** WORK TASK **
Don't include pictures. Quote the lines below from the first through the line that contains "I am planning to fix my".

[Document images with source code]
···

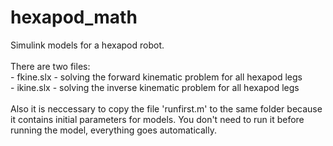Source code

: # hexapod_math
Simulink models for a hexapod robot. <br>
<br>
There are two files: <br>
    - fkine.slx - solving the forward kinematic problem for all hexapod legs<br>
    - ikine.slx - solving the inverse kinematic problem for all hexapod legs<br>
    <br>
Also it is neccessary to copy the file 'runfirst.m' to the same folder because it contains initial parameters for models. You don't need to run it before running the model, everything goes automatically.
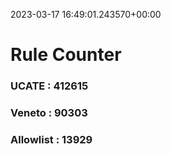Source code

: 2023-03-17 16:49:01.243570+00:00
# Rule Counter 
 ### UCATE : 412615

 ### Veneto : 90303

 ### Allowlist : 13929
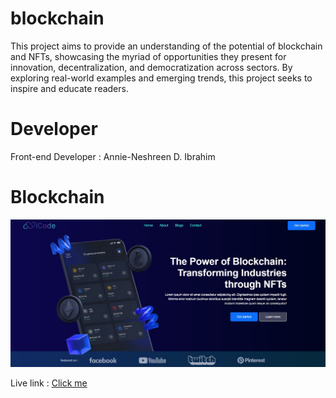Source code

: # blockchain
This project aims to provide an understanding of the potential of blockchain and NFTs, showcasing the myriad of opportunities they present for innovation, decentralization, and democratization across sectors. By exploring real-world examples and emerging trends, this project seeks to inspire and educate readers.

# Developer
Front-end Developer : Annie-Neshreen D. Ibrahim

# Blockchain
<img src="./assets/home page.jpg" alt="home page">

Live link : <a href="https://hannie404.github.io/blockchain/">Click me</a>
<!-- 
    I coded this website the day when the mini project was announced.
    Back then, bootstrap wasn't introduced to us yet.

    You will notice how untidy was my home page, I tried to make it
    responsive using css only. That's why it wasn't coded well. Nevertheless,
    I achieved my desired output even if it wasn't the best.

    As you may notice, I used the nav area and the footer area as my template for the other pages so that I don't have to code it again. Both are also messed up because of the same reason.

    I am planning to fix my home page but due to the shortage of the given days
    to make this mini project, I decided to prioritize making the other pages.
    I am planning to fix this soon when I have time.

    Thankfully, with the help of using bootstrap, I managed to make the other pages more responsive and easy without making long css styles.
 -->
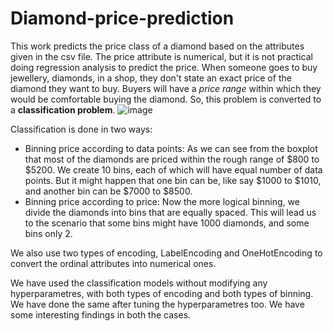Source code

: # Diamond-price-prediction
This work predicts the price class of a diamond based on the attributes given in the csv file.
The price attribute is numerical, but it is not practical doing regression analysis to predict the price.
When someone goes to buy jewellery, diamonds, in a shop, they don't state an exact price of the diamond they want to buy. Buyers will have a _price range_ within which they would be comfortable buying the diamond.
So, this problem is converted to a **classification problem**.
![image](https://github.com/002XYZ/Diamond-price-prediction/assets/75514397/4a29286b-ab2f-4999-9774-3e436a5ab647)

Classification is done in two ways:
* Binning price according to data points: As we can see from the boxplot that most of the diamonds are priced within the rough range of $800 to $5200. We create 10 bins, each of which will have equal number of data points. But it might happen that one bin can be, like say $1000 to $1010, and another bin can be $7000 to $8500.
* Binning price according to price: Now the more logical binning, we divide the diamonds into bins that are equally spaced. This will lead us to the scenario that some bins might have 1000 diamonds, and some bins only 2.

We also use two types of encoding, LabelEncoding and OneHotEncoding to convert the ordinal attributes into numerical ones.

We have used the classification models without modifying any hyperparametres, with both types of encoding and both types of binning.
We have done the same after tuning the hyperparametres too. We have some interesting findings in both the cases.
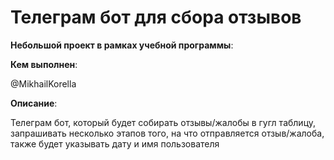 # Телеграм бот для сбора отзывов

__Небольшой проект в рамках учебной программы__:

**Кем выполнен**:

@MikhailKorella

**Описание**:

Телеграм бот, который будет собирать отзывы/жалобы в гугл таблицу, запрашивать несколько этапов того, на что отправляется отзыв/жалоба, также будет указывать дату и имя пользователя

···

** EXERCISE SOLUTION **
Source code

: # hexapod_math
Simulink models for a hexapod robot. <br>
<br>
There are two files: <br>
    - fkine.slx - solving the forward kinematic problem for all hexapod legs<br>
    - ikine.slx - solving the inverse kinematic problem for all hexapod legs<br>
    <br>
Also it is neccessary to copy the file 'runfirst.m' to the same folder because it contains initial parameters for models. You don't need to run it before running the model, everything goes automatically.
Source code

: 2023-03-17 16:49:01.243570+00:00
# Rule Counter 
 ### UCATE : 412615

 ### Veneto : 90303

 ### Allowlist : 13929
Source code

: # blockchain
This project aims to provide an understanding of the potential of blockchain and NFTs, showcasing the myriad of opportunities they present for innovation, decentralization, and democratization across sectors. By exploring real-world examples and emerging trends, this project seeks to inspire and educate readers.

# Developer
Front-end Developer : Annie-Neshreen D. Ibrahim

# Blockchain
<img src="./assets/home page.jpg" alt="home page">

Live link : <a href="https://hannie404.github.io/blockchain/">Click me</a>
<!-- 
    I coded this website the day when the mini project was announced.
    Back then, bootstrap wasn't introduced to us yet.

    You will notice how untidy was my home page, I tried to make it
    responsive using css only. That's why it wasn't coded well. Nevertheless,
    I achieved my desired output even if it wasn't the best.

    As you may notice, I used the nav area and the footer area as my template for the other pages so that I don't have to code it again. Both are also messed up because of the same reason.

    I am planning to fix my home page but due to the shortage of the given days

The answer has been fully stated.